• IOCs relinquish interest in it
• Firm’s $500m investment stranded
The commercial viability of over 500 million barrels of crude oil reserves stranded in the Nigeria – São Tomé and Príncipe Joint Development Zone (JDZ) remain uncertain, as the region is yet to produce its first oil 15 years after discovery.
This is because big explorers that once jostled for drilling rights in the Zone, have backed off after a slew of dry wells, raising questions on how commercially viable the whole arrangement is.
The Joint Development Zone is an area in the region of the Nigeria – São Tomé and Príncipe boundary that is speculated to be rich in oil and gas reserves. Because neither country could have explored the resources in the zone without interfering with the maritime territory of the other, the two agreed in a treaty to create a Joint Development Authority, located in Abuja that would assist both countries in benefitting from the economic potential of the zone.
Over the years, the venture has proved to be a drainpipe, as it said to be running a hefty yearly budget of $12 million. Already, a United States (U.S.)-based firm, ERHC Energy Inc., which has interest in blocks 2, 3, 4, 5, 6 and 9, has invested over $500 million into exploration activities without significant result.
The São Tomé and Príncipe’s 2014 Extractive Industries Transparency Initiative (EITI) report released recently, showed that since the JDZ was established, 43 per cent of all revenue from the zone had been spent on the Joint Development Agreement (JDA’s) operating costs.
For instance, EITI said over $129 million out of the $302.6 million revenues generated from signature bonuses, sales of seismic data, licences, transfer fees and others, were used to settle JDA operating expenses.
The oil majors, which withdrew from the Zone, include Total, which pulled out from Block 1 in August 2013, which was also previously abandoned by Chevron in 2010. However, after drilling two new wells in 2013, another oil company announced in July 2013 that the find was too limited to justify further investment.
Additionally, Sinopec and Addax were said to have also walked away from Blocks 2 and 4 for the same reasons. A source in one of the IOCs, who preferred anonymity, said: “If the IOCs pulled out of the deal, it means, the JDZ has no commercial value.”
But giving an update into its activities in the zone, United States-based, ERHC Energy Inc., which has working interests in six blocks in the JDZ – Blocks 2, 3, 4, 5, 6 and 9, said it has drilled a number of wells, which did not yield desired results.
President/Chief Executive Officer, ERHC Energy, Peter Ntephe, in an email response to The Guardian, said the company last drilled some wells in the Zone about seven years ago.
According to him, “from August 2009 to January 2010, ERHC and its partners drilled five exploration wells – one well in Block 2, one Block 3, and three wells in Block 4. These were the first wells ever drilled in these blocks.
“Biogenic methane gas was discovered in at least three of the wells but not in sufficient quantities to be declared commercial. Without a commercial discovery, there can be no appraisal, field development and then production. Further exploration wells will, therefore, have to be drilled in those blocks to see if oil and gas in commercial quantities can be discovered,” he added.
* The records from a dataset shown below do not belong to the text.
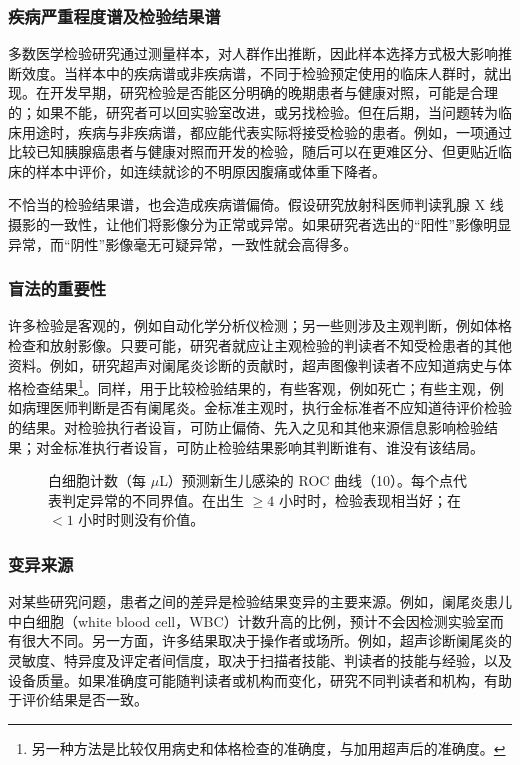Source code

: \subsubsection{疾病严重程度谱及检验结果谱}
多数医学检验研究通过测量样本，对人群作出推断，因此样本选择方式极大影响推断效度。当样本中的疾病谱或非疾病谱，不同于检验预定使用的临床人群时，就出现。在开发早期，研究检验是否能区分明确的晚期患者与健康对照，可能是合理的；如果不能，研究者可以回实验室改进，或另找检验。但在后期，当问题转为临床用途时，疾病与非疾病谱，都应能代表实际将接受检验的患者。例如，一项通过比较已知胰腺癌患者与健康对照而开发的检验，随后可以在更难区分、但更贴近临床的样本中评价，如连续就诊的不明原因腹痛或体重下降者。

不恰当的检验结果谱，也会造成疾病谱偏倚。假设研究放射科医师判读乳腺 X 线摄影的一致性，让他们将影像分为正常或异常。如果研究者选出的“阳性”影像明显异常，而“阴性”影像毫无可疑异常，一致性就会高得多。

\subsubsection{盲法的重要性}
许多检验是客观的，例如自动化学分析仪检测；另一些则涉及主观判断，例如体格检查和放射影像。只要可能，研究者就应让主观检验的判读者不知受检患者的其他资料。例如，研究超声对阑尾炎诊断的贡献时，超声图像判读者不应知道病史与体格检查结果\footnote{另一种方法是比较仅用病史和体格检查的准确度，与加用超声后的准确度。}。同样，用于比较检验结果的，有些客观，例如死亡；有些主观，例如病理医师判断是否有阑尾炎。金标准主观时，执行金标准者不应知道待评价检验的结果。对检验执行者设盲，可防止偏倚、先入之见和其他来源信息影响检验结果；对金标准执行者设盲，可防止检验结果影响其判断谁有、谁没有该结局。

\par
\begin{figure}[htbp]\centering\chthirteenroc
\caption{白细胞计数（每 $\mu$L）预测新生儿感染的 ROC 曲线（10）。每个点代表判定异常的不同界值。在出生 $\geq4$ 小时时，检验表现相当好；在 $<1$ 小时时则没有价值。}\label{fig:13_01}\end{figure}\par

\subsubsection{变异来源}
对某些研究问题，患者之间的差异是检验结果变异的主要来源。例如，阑尾炎患儿中白细胞（white blood cell，WBC）计数升高的比例，预计不会因检测实验室而有很大不同。另一方面，许多结果取决于操作者或场所。例如，超声诊断阑尾炎的灵敏度、特异度及评定者间信度，取决于扫描者技能、判读者的技能与经验，以及设备质量。如果准确度可能随判读者或机构而变化，研究不同判读者和机构，有助于评价结果是否一致。

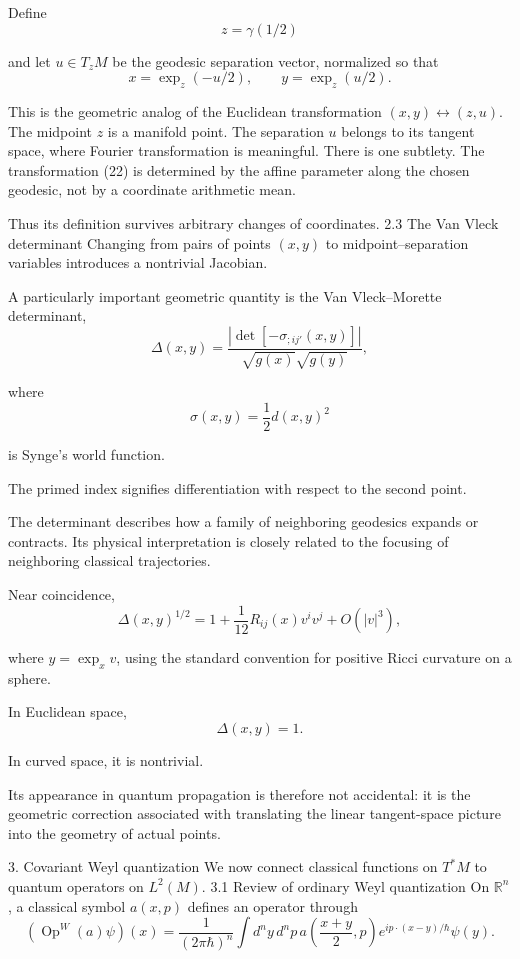 Define
\[
z=\gamma(1/2)
\tag{21}
\]

and let \(u\in T_zM\) be the geodesic separation vector, normalized so that
\[
x=\exp_z(-u/2),\qquad
y=\exp_z(u/2).
\tag{22}
\]

This is the geometric analog of the Euclidean transformation \((x,y)\leftrightarrow(z,u)\).
The midpoint \(z\) is a manifold point. The separation \(u\) belongs to its tangent space, where Fourier transformation is meaningful.
There is one subtlety. The transformation (22) is determined by the affine parameter along the chosen geodesic, not by a coordinate arithmetic mean.

Thus its definition survives arbitrary changes of coordinates.
2.3 The Van Vleck determinant
Changing from pairs of points \((x,y)\) to midpoint–separation variables introduces a nontrivial Jacobian.

A particularly important geometric quantity is the Van Vleck–Morette determinant,
\[
\boxed{
\Delta(x,y)=
\frac{
\left|\det[-\sigma_{;ij'}(x,y)]\right|
}{
\sqrt{g(x)}\sqrt{g(y)}
},
}
\tag{23}
\]

where
\[
\sigma(x,y)=\frac12d(x,y)^2
\tag{24}
\]

is Synge's world function.

The primed index signifies differentiation with respect to the second point.

The determinant describes how a family of neighboring geodesics expands or contracts. Its physical interpretation is closely related to the focusing of neighboring classical trajectories.

Near coincidence,
\[
\Delta(x,y)^{1/2}
=
1+\frac1{12}R_{ij}(x)v^iv^j
+O(|v|^3),
\tag{25}
\]

where \(y=\exp_xv\), using the standard convention for positive Ricci curvature on a sphere.

In Euclidean space,
\[
\Delta(x,y)=1.
\]

In curved space, it is nontrivial.

Its appearance in quantum propagation is therefore not accidental: it is the geometric correction associated with translating the linear tangent-space picture into the geometry of actual points.

3. Covariant Weyl quantization
We now connect classical functions on \(T^*M\) to quantum operators on \(L^2(M)\).
3.1 Review of ordinary Weyl quantization
On \(\mathbb R^n\), a classical symbol \(a(x,p)\) defines an operator through
\[
(\operatorname{Op}^{W}(a)\psi)(x)
=
\frac1{(2\pi\hbar)^n}
\int d^ny\,d^np\,
a\left(\frac{x+y}{2},p\right)
e^{ip\cdot(x-y)/\hbar}\psi(y).
\tag{26}
\]


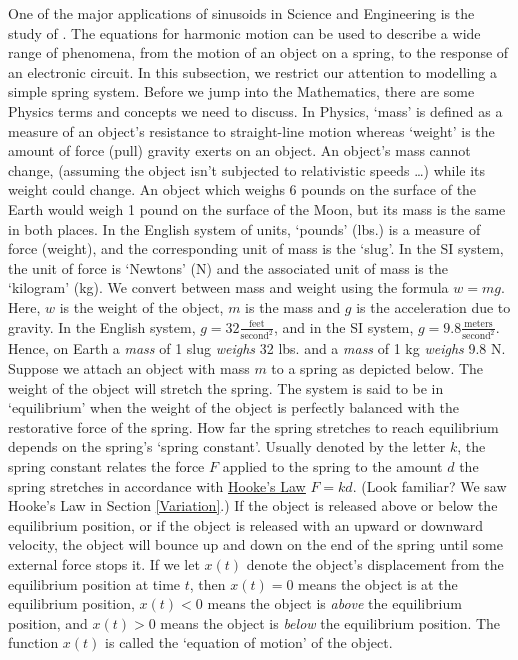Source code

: One of the major applications of sinusoids in Science and Engineering is the study of  .   The equations for harmonic motion can be used to describe a wide range of phenomena, from the motion of an object on a spring, to the response of an electronic circuit.  In this subsection, we restrict our attention to modelling a simple spring system.  Before we jump into the Mathematics, there are some Physics terms and concepts we need to discuss.  In Physics, `mass' is defined as a measure of an object's resistance to straight-line motion whereas `weight' is the amount of force (pull) gravity exerts on an object.  An object's mass cannot change, (assuming the object isn't subjected to relativistic speeds \dots) while its weight could change.  An object which weighs 6 pounds on the surface of the Earth would weigh 1 pound on the surface of the Moon, but its mass is the same in both places. In the English system of units, `pounds' (lbs.) is a measure of force (weight), and the corresponding unit of mass is the `slug'. In the SI system, the unit of force is `Newtons' (N) and the associated unit of mass is the `kilogram' (kg). We convert between mass and weight using the formula $w = mg$.   Here, $w$ is the weight of the object, $m$ is the mass and $g$ is the acceleration due to gravity.  In the English system, $g = 32 \frac{\text{feet}}{\text{second}^2}$, and in the SI system, $g = 9.8\frac{\text{meters}}{\text{second}^2}$. Hence, on Earth a \textit{mass} of 1 slug \textit{weighs} 32 lbs. and a \textit{mass} of 1 kg \textit{weighs} 9.8 N.   Suppose we attach an object with mass $m$ to a spring as depicted below. The weight of the object will stretch the spring.   The system is said to be in `equilibrium' when the weight of the object is perfectly balanced with the restorative force of the spring.  How far the spring stretches to reach equilibrium depends on the spring's `spring constant'. Usually denoted by the letter $k$, the spring constant relates the force $F$ applied to the spring to the amount $d$ the spring stretches in accordance with \href{http://en.wikipedia.org/wiki/Hooke's_law}{\underline{Hooke's Law}} $F = kd$. (Look familiar?  We saw Hooke's Law in Section \ref{Variation}.) If the object is released above or below the equilibrium position, or if the object is released with an upward or downward velocity, the object will bounce up and down on the end of the spring until some external force stops it.  If we let $x(t)$ denote the object's displacement from the equilibrium position at time $t$, then $x(t) = 0$ means the object is at the equilibrium position, $x(t) < 0$ means the object is \textit{above} the equilibrium position, and $x(t) > 0$ means the object is \textit{below} the equilibrium position.  The function $x(t)$ is called the `equation of motion' of the object.



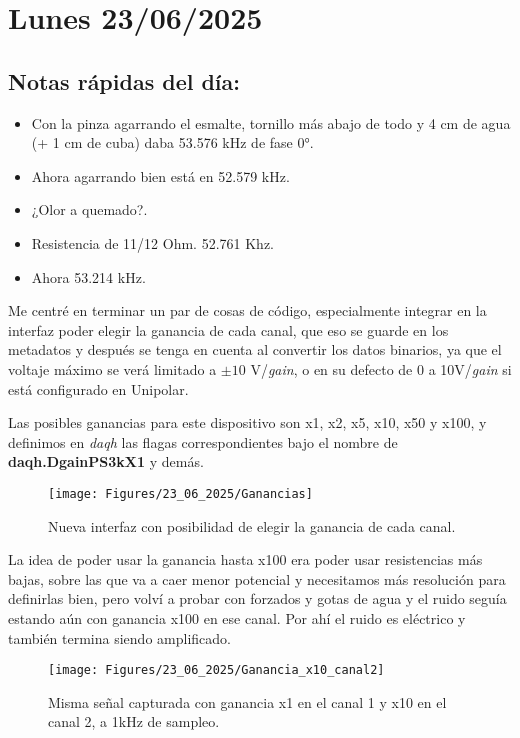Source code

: \section{Lunes 23/06/2025}

\subsection*{Notas rápidas del día:}
\begin{itemize}
	\item Con la pinza agarrando el esmalte, tornillo más abajo de todo y 4 cm de agua (+ 1 cm de cuba) daba 53.576 kHz de fase 0°.
	\item Ahora agarrando bien está en 52.579 kHz.
	\item ¿Olor a quemado?. 
	
	\item Resistencia de 11/12 Ohm. 52.761 Khz.
	\item Ahora 53.214 kHz.
\end{itemize}

Me centré en terminar un par de cosas de código, especialmente integrar en la interfaz poder elegir la ganancia de cada canal, que eso se guarde en los metadatos y después se tenga en cuenta al convertir los datos binarios, ya que el voltaje máximo se verá limitado a $\pm10$ V/\textit{gain}, o en su defecto de 0 a 10V/\textit{gain} si está configurado en Unipolar.

Las posibles ganancias para este dispositivo son x1, x2, x5, x10, x50 y x100, y definimos en \textit{daqh} las flagas correspondientes bajo el nombre de \textbf{daqh.DgainPS3kX1} y demás.

\begin{figure}[th!]
	\centering
	\texttt{[image: Figures/23\_06\_2025/Ganancias]}
	\caption{Nueva interfaz con posibilidad de elegir la ganancia de cada canal.}
	\label{fig:ganancias}
\end{figure}



La idea de poder usar la ganancia hasta x100 era poder usar resistencias más bajas, sobre las que va a caer menor potencial y necesitamos más resolución para definirlas bien, pero volví a probar con forzados y gotas de agua y el ruido seguía estando aún con ganancia x100 en ese canal. Por ahí el ruido es eléctrico y también termina siendo amplificado.

\begin{figure}[th!]
	\centering
	\texttt{[image: Figures/23\_06\_2025/Ganancia\_x10\_canal2]}
	\caption{Misma señal capturada con ganancia x1 en el canal 1 y x10 en el canal 2, a 1kHz de sampleo.}
	\label{fig:gananciax10canal2}
\end{figure}


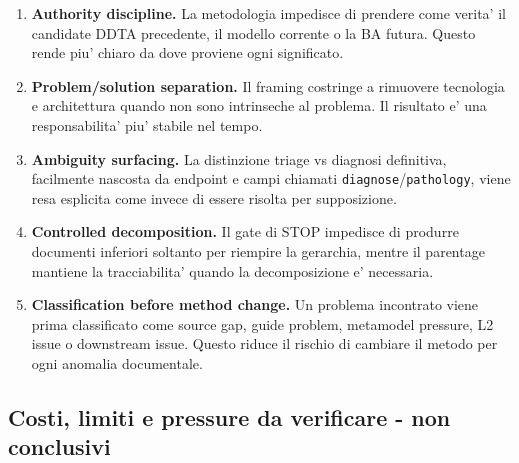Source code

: \documentclass[11pt,a4paper]{article}
\begin{document}
\begin{enumerate}
  \item \textbf{Authority discipline.} La metodologia impedisce di prendere come verita' il candidate DDTA precedente, il modello corrente o la BA futura. Questo rende piu' chiaro da dove proviene ogni significato.
  \item \textbf{Problem/solution separation.} Il framing costringe a rimuovere tecnologia e architettura quando non sono intrinseche al problema. Il risultato e' una responsabilita' piu' stabile nel tempo.
  \item \textbf{Ambiguity surfacing.} La distinzione triage vs diagnosi definitiva, facilmente nascosta da endpoint e campi chiamati \texttt{diagnose}/\texttt{pathology}, viene resa esplicita come \NS{} invece di essere risolta per supposizione.
  \item \textbf{Controlled decomposition.} Il gate di STOP impedisce di produrre documenti inferiori soltanto per riempire la gerarchia, mentre il parentage mantiene la tracciabilita' quando la decomposizione e' necessaria.
  \item \textbf{Classification before method change.} Un problema incontrato viene prima classificato come source gap, guide problem, metamodel pressure, L2 issue o downstream issue. Questo riduce il rischio di cambiare il metodo per ogni anomalia documentale.
\end{enumerate}

\subsection{Costi, limiti e pressure da verificare - non conclusivi}
\end{document}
Ntephe noted that ERHC had to rein in on its activities, as drilling in such areas is expensive, saying: “Exploration wells in deep offshore provinces such as the JDZ are expensive and costs over $100 million each. There are also significant additional costs to the associated studies and work that goes into preparation for a well. The total cost of the drilling campaign by ERHC and its partners, as narrated above, was over half a billion dollars.
“When you ask therefore about what is delaying production, the answer is simple – there has been no commercial discovery yet. As noted, without a commercial discovery, there can be no production.”
On the way forward, the EITI Report recommended reviewing the legal, contractual and fiscal frameworks applicable to the oil sector in the JDZ. Speaking to The Guardian on the issue, Chairman, International Energy Services Limited, Dr. Diran Fawibe, said it is not out of place for companies to pull out of unprofitable ventures.
He stated: “There is a limit to what you can do when you are not getting the required result in terms of exploration. When you are not getting good result, you have to turn your radar elsewhere. When you are exploring new zones to develop the areas through exploration, over time, you will now be able to access what you have gotten out of it as long as you deployed appropriate technology. You can easily call it a day and divert the money to more other lucrative areas.”
Also commenting on the lack of activities in the Zone, the Chairman, Nigerian Council of the Society of Petroleum Engineers (SPE), Dr. Saka Matemilola, said: “The countries do not have the resources, nor the capability to directly carry out the exploration and production activities. This is where investors and major exploration and production companies come in.
“The framework and conditions must be right to attract those who will carry out the exploration and production activities; otherwise nothing will come out of it. We also need to realise that hydrocarbons are being discovered in many other parts of the world, including neighbouring basins in Africa. So, we are in competition to attract the major exploration and production companies to invest.”